## Work to be completed
Line by line, print the records exactly as they are, dropping the pictures.

## Dataset records
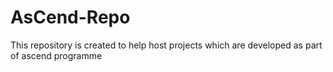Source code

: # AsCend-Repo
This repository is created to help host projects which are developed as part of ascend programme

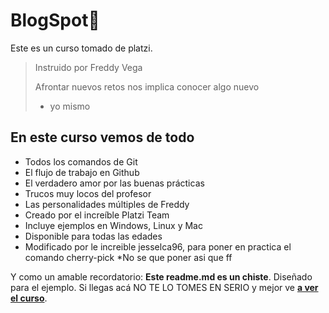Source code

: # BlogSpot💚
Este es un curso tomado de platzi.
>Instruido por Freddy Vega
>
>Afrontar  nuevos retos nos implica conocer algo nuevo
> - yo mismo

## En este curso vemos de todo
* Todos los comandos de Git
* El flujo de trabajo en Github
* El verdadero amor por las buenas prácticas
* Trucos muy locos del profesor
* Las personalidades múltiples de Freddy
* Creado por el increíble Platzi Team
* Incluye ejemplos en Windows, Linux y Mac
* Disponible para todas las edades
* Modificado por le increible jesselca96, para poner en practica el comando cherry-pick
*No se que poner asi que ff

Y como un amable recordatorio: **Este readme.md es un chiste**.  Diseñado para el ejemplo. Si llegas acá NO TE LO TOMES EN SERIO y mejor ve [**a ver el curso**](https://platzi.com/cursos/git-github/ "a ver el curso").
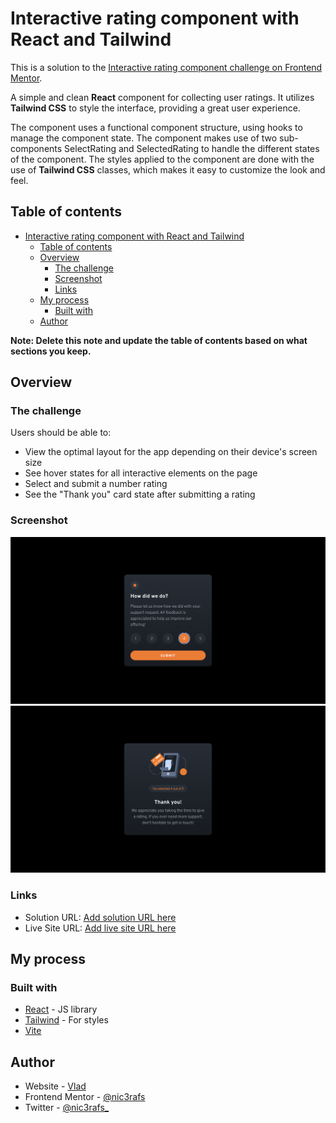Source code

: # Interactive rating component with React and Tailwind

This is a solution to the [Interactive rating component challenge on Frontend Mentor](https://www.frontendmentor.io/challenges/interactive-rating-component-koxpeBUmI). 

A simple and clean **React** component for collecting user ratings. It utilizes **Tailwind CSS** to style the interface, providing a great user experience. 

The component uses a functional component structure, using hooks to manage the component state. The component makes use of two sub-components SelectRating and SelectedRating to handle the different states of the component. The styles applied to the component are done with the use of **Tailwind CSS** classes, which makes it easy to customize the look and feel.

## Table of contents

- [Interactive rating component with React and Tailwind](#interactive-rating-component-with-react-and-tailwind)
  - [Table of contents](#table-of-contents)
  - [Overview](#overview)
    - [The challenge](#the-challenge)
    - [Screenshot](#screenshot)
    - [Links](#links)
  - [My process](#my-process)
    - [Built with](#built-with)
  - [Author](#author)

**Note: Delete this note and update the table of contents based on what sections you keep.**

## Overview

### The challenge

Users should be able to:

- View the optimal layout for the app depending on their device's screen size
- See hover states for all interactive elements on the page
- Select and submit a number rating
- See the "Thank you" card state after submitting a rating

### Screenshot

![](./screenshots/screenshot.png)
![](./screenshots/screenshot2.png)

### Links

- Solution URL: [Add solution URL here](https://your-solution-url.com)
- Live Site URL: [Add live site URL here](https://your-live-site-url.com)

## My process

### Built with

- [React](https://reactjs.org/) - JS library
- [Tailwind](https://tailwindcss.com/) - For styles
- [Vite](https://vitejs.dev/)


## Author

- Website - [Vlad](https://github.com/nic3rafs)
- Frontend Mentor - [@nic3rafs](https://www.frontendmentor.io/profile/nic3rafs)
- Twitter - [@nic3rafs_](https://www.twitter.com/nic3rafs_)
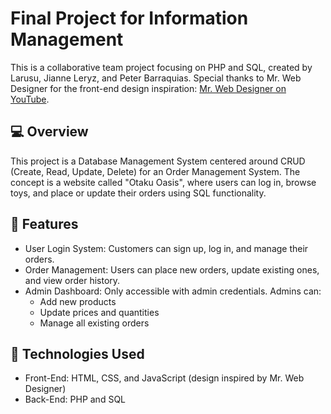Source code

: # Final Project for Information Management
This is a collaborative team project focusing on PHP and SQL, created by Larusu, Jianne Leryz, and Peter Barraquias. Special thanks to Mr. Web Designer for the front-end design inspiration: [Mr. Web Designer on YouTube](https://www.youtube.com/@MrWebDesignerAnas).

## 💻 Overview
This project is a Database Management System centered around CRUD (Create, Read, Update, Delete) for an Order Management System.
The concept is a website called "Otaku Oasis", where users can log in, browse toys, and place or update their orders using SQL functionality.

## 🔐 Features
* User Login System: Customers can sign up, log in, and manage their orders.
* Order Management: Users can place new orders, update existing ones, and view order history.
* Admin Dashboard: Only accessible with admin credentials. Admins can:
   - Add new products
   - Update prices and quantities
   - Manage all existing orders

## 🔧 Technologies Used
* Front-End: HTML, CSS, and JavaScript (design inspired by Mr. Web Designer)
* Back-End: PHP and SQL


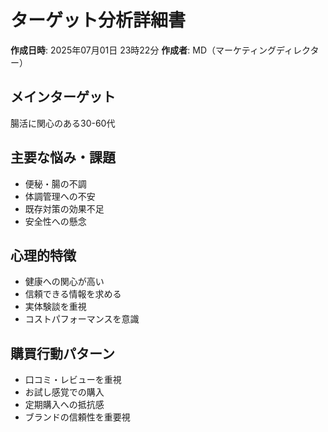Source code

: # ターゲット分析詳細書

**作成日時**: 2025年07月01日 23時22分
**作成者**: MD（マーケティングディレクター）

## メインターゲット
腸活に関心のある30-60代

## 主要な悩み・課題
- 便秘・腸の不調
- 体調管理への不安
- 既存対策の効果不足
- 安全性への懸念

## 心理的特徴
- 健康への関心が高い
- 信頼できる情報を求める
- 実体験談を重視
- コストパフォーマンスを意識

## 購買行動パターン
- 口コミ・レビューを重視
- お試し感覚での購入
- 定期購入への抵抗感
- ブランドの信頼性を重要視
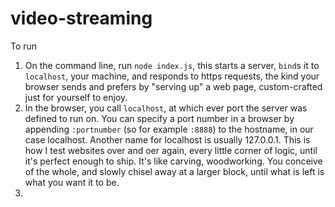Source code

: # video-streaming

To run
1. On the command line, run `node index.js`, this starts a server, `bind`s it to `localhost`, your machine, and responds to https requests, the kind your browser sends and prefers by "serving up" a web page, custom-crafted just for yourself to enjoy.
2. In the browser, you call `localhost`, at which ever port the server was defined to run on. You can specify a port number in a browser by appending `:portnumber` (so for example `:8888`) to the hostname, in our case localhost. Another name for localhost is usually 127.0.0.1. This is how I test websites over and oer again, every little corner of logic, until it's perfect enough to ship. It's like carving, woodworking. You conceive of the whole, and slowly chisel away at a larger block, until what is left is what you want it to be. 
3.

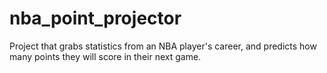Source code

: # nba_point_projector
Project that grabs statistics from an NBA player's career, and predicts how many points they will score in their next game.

## Reply
Source code

: # AsCend-Repo
This repository is created to help host projects which are developed as part of ascend programme

Source code

: # BlogSpot💚
Este es un curso tomado de platzi.
>Instruido por Freddy Vega
>
>Afrontar  nuevos retos nos implica conocer algo nuevo
> - yo mismo

## En este curso vemos de todo
* Todos los comandos de Git
* El flujo de trabajo en Github
* El verdadero amor por las buenas prácticas
* Trucos muy locos del profesor
* Las personalidades múltiples de Freddy
* Creado por el increíble Platzi Team
* Incluye ejemplos en Windows, Linux y Mac
* Disponible para todas las edades
* Modificado por le increible jesselca96, para poner en practica el comando cherry-pick
*No se que poner asi que ff

Y como un amable recordatorio: **Este readme.md es un chiste**.  Diseñado para el ejemplo. Si llegas acá NO TE LO TOMES EN SERIO y mejor ve [**a ver el curso**](https://platzi.com/cursos/git-github/ "a ver el curso").
Source code

: # Interactive rating component with React and Tailwind

This is a solution to the [Interactive rating component challenge on Frontend Mentor](https://www.frontendmentor.io/challenges/interactive-rating-component-koxpeBUmI). 

A simple and clean **React** component for collecting user ratings. It utilizes **Tailwind CSS** to style the interface, providing a great user experience. 

The component uses a functional component structure, using hooks to manage the component state. The component makes use of two sub-components SelectRating and SelectedRating to handle the different states of the component. The styles applied to the component are done with the use of **Tailwind CSS** classes, which makes it easy to customize the look and feel.

## Table of contents

- [Interactive rating component with React and Tailwind](#interactive-rating-component-with-react-and-tailwind)
  - [Table of contents](#table-of-contents)
  - [Overview](#overview)
    - [The challenge](#the-challenge)
    - [Screenshot](#screenshot)
    - [Links](#links)
  - [My process](#my-process)
    - [Built with](#built-with)
  - [Author](#author)

**Note: Delete this note and update the table of contents based on what sections you keep.**

## Overview

### The challenge

Users should be able to:

- View the optimal layout for the app depending on their device's screen size
- See hover states for all interactive elements on the page
- Select and submit a number rating
- See the "Thank you" card state after submitting a rating

### Screenshot

![](./screenshots/screenshot.png)
![](./screenshots/screenshot2.png)

### Links

- Solution URL: [Add solution URL here](https://your-solution-url.com)
- Live Site URL: [Add live site URL here](https://your-live-site-url.com)

## My process

### Built with

- [React](https://reactjs.org/) - JS library
- [Tailwind](https://tailwindcss.com/) - For styles
- [Vite](https://vitejs.dev/)


## Author

- Website - [Vlad](https://github.com/nic3rafs)
- Frontend Mentor - [@nic3rafs](https://www.frontendmentor.io/profile/nic3rafs)
- Twitter - [@nic3rafs_](https://www.twitter.com/nic3rafs_)
Source code

: # Final Project for Information Management
This is a collaborative team project focusing on PHP and SQL, created by Larusu, Jianne Leryz, and Peter Barraquias. Special thanks to Mr. Web Designer for the front-end design inspiration: [Mr. Web Designer on YouTube](https://www.youtube.com/@MrWebDesignerAnas).

## 💻 Overview
This project is a Database Management System centered around CRUD (Create, Read, Update, Delete) for an Order Management System.
The concept is a website called "Otaku Oasis", where users can log in, browse toys, and place or update their orders using SQL functionality.

## 🔐 Features
* User Login System: Customers can sign up, log in, and manage their orders.
* Order Management: Users can place new orders, update existing ones, and view order history.
* Admin Dashboard: Only accessible with admin credentials. Admins can:
   - Add new products
   - Update prices and quantities
   - Manage all existing orders

## 🔧 Technologies Used
* Front-End: HTML, CSS, and JavaScript (design inspired by Mr. Web Designer)
* Back-End: PHP and SQL


Source code

: # ターゲット分析詳細書

**作成日時**: 2025年07月01日 23時22分
**作成者**: MD（マーケティングディレクター）

## メインターゲット
腸活に関心のある30-60代

## 主要な悩み・課題
- 便秘・腸の不調
- 体調管理への不安
- 既存対策の効果不足
- 安全性への懸念

## 心理的特徴
- 健康への関心が高い
- 信頼できる情報を求める
- 実体験談を重視
- コストパフォーマンスを意識

## 購買行動パターン
- 口コミ・レビューを重視
- お試し感覚での購入
- 定期購入への抵抗感
- ブランドの信頼性を重要視
Source code

: # video-streaming

To run
1. On the command line, run `node index.js`, this starts a server, `bind`s it to `localhost`, your machine, and responds to https requests, the kind your browser sends and prefers by "serving up" a web page, custom-crafted just for yourself to enjoy.
2. In the browser, you call `localhost`, at which ever port the server was defined to run on. You can specify a port number in a browser by appending `:portnumber` (so for example `:8888`) to the hostname, in our case localhost. Another name for localhost is usually 127.0.0.1. This is how I test websites over and oer again, every little corner of logic, until it's perfect enough to ship. It's like carving, woodworking. You conceive of the whole, and slowly chisel away at a larger block, until what is left is what you want it to be. 
3.

Source code

: # nba_point_projector
Project that grabs statistics from an NBA player's career, and predicts how many points they will score in their next game.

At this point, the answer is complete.